FUGITIVOS
Não tinha
culpa se ganhava tão pouco, afinal, tentava justificar-se, foi obrigado a
trabalhar desde cedo e só agora é que tinha tempo suficiente para prosseguir
nos estudos e tentar novas oportunidades.
- Não
bastam as humilhações porque tenho passado todos esses anos? desabafava
embravecido à esposa igualmente furiosa, que lhe pedia divórcio e que não
arredava o pé de tal resolução.
-
Suportei dez anos essa vida. Chega! não quero mais isso... Vou me embora!
Disse
isso sem derramar uma só lágrima. Saiu em seguida sem levar nada e sem dizer
para onde ia.
Não
voltou mais.
Ele a
esperou durante uma semana, quando só então resolveu procurá-la. Não estava com
a mãe nem em casa de parentes. Telefonou ainda para algumas de suas amigas, mas
todas foram unânimes em negar qualquer contato com ela nos últimos dias.

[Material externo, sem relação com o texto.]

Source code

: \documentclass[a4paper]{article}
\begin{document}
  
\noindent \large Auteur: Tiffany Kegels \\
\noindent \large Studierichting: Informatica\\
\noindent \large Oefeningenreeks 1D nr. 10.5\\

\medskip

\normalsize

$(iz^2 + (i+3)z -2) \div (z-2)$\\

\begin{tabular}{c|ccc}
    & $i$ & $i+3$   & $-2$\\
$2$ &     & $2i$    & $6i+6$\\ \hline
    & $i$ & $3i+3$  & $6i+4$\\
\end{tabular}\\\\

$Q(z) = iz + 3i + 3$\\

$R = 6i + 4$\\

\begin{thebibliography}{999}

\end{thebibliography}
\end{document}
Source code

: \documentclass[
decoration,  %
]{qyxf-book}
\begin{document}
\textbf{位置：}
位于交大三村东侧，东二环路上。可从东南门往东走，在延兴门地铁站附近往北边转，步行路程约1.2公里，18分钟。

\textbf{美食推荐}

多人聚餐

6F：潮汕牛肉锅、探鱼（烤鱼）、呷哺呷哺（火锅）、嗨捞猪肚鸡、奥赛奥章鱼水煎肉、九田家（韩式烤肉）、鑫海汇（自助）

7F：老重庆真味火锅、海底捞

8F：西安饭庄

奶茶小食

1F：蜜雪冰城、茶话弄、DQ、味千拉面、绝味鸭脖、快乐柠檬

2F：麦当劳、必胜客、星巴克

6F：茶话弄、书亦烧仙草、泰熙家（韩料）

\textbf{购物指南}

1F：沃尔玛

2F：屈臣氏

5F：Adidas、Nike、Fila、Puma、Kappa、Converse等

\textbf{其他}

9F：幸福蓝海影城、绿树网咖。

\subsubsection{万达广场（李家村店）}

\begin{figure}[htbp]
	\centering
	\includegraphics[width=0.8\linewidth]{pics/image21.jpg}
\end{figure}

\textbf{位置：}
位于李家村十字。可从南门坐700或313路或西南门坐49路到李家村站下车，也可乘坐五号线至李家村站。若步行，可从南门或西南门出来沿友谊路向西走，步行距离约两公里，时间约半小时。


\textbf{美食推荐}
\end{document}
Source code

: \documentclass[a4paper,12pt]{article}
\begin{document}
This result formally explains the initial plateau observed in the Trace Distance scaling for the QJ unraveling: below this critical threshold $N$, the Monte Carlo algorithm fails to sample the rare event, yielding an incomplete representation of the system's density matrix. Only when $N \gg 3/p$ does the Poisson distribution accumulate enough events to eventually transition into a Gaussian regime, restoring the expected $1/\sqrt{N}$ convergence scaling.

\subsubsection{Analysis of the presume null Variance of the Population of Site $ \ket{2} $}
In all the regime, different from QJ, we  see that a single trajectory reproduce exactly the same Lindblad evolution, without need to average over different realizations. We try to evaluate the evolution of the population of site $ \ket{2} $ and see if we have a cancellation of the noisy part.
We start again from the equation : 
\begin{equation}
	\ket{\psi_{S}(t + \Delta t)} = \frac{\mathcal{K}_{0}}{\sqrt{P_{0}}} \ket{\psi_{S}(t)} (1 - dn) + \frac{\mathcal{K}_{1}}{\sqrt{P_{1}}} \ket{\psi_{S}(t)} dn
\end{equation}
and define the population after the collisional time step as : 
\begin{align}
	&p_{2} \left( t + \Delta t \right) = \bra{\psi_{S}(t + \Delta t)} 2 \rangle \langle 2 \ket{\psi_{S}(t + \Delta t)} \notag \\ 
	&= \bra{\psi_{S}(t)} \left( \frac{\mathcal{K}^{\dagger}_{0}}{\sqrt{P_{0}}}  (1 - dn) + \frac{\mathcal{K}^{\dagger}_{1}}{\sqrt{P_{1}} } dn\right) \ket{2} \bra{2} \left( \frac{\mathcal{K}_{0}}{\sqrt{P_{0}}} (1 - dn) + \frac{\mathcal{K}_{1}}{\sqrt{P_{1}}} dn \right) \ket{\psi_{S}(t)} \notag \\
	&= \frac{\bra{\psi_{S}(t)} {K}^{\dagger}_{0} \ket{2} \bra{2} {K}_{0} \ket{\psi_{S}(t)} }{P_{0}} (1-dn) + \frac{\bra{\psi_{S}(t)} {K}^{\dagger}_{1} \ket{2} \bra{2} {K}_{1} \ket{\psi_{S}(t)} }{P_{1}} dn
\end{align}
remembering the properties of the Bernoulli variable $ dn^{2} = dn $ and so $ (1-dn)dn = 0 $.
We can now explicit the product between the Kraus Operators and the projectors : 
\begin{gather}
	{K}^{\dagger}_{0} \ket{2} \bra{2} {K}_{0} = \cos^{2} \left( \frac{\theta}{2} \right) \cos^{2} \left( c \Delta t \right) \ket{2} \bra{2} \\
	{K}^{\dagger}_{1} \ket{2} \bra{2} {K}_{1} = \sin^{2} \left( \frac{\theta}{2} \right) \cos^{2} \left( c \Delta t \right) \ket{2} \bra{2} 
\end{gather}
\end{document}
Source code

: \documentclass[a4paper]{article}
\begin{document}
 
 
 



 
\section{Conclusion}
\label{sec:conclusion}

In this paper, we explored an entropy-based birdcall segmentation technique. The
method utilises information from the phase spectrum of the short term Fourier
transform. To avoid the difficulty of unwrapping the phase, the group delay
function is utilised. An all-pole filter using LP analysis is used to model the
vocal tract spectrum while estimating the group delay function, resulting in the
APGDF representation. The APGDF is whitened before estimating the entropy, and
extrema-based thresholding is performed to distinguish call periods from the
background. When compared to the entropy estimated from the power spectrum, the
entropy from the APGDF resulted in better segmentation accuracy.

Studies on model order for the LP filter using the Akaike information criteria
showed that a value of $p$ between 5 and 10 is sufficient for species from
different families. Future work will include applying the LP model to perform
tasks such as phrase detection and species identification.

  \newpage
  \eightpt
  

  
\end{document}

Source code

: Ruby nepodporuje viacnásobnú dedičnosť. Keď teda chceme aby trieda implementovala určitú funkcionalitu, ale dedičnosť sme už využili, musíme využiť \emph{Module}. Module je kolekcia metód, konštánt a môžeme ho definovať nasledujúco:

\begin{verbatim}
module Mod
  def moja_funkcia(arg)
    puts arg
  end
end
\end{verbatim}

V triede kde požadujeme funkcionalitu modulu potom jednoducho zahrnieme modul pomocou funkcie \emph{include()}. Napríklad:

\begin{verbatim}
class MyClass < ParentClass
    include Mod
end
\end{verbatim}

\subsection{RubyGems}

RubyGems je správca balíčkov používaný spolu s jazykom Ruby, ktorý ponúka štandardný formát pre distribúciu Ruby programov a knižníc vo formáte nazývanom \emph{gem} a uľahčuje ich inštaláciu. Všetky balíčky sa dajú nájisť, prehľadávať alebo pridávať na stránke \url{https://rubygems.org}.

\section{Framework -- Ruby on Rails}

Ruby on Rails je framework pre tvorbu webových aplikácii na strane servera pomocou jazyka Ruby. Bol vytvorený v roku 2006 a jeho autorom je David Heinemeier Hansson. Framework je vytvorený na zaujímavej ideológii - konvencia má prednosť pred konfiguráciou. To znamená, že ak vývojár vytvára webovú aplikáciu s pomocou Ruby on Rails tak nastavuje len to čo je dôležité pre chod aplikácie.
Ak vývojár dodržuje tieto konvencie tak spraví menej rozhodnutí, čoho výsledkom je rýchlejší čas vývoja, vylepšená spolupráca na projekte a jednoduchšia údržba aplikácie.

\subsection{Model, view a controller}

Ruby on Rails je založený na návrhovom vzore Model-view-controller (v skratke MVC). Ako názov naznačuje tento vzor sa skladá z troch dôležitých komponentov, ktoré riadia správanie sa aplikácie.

Restou-lhe, pois, ir à delegacia, onde registrou um boletim de ocorrência,
alegando o desaparecimento da esposa.
É preciso
dizer que durante esse tempo, não sentiu saudades da mulher, nem da sua comida,
nem dos seus escassos beijos. Ademais, já estava familiarizado com as tarefas
domésticas habituais, tais como lavar e passar roupas, entre algumas outras.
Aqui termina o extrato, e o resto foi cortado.